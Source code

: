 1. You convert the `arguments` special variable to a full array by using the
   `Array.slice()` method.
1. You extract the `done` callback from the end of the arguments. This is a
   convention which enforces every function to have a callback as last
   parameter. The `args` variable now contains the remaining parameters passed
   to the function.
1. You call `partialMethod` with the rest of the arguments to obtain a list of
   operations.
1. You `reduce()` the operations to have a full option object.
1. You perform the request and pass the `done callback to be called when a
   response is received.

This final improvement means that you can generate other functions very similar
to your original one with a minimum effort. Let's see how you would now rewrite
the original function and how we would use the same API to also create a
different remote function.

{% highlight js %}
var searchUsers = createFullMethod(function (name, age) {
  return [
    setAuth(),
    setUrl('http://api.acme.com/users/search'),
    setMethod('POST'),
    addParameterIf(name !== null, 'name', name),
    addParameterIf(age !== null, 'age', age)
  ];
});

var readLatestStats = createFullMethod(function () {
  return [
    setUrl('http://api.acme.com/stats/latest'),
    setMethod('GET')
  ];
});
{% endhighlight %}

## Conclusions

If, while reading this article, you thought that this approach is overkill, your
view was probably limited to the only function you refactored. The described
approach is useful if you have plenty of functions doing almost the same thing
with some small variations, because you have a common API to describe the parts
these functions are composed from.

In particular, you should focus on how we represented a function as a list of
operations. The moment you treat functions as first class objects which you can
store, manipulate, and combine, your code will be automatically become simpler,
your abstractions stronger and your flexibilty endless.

◆ **HOW TO COMPLETE THIS TASK**
Take the line that contains "store, manipulate, and" and every line after it through the end of the listing above, and repeat them exactly.

◆ **ANSWER BOX**
store, manipulate, and combine, your code will be automatically become simpler,
your abstractions stronger and your flexibilty endless.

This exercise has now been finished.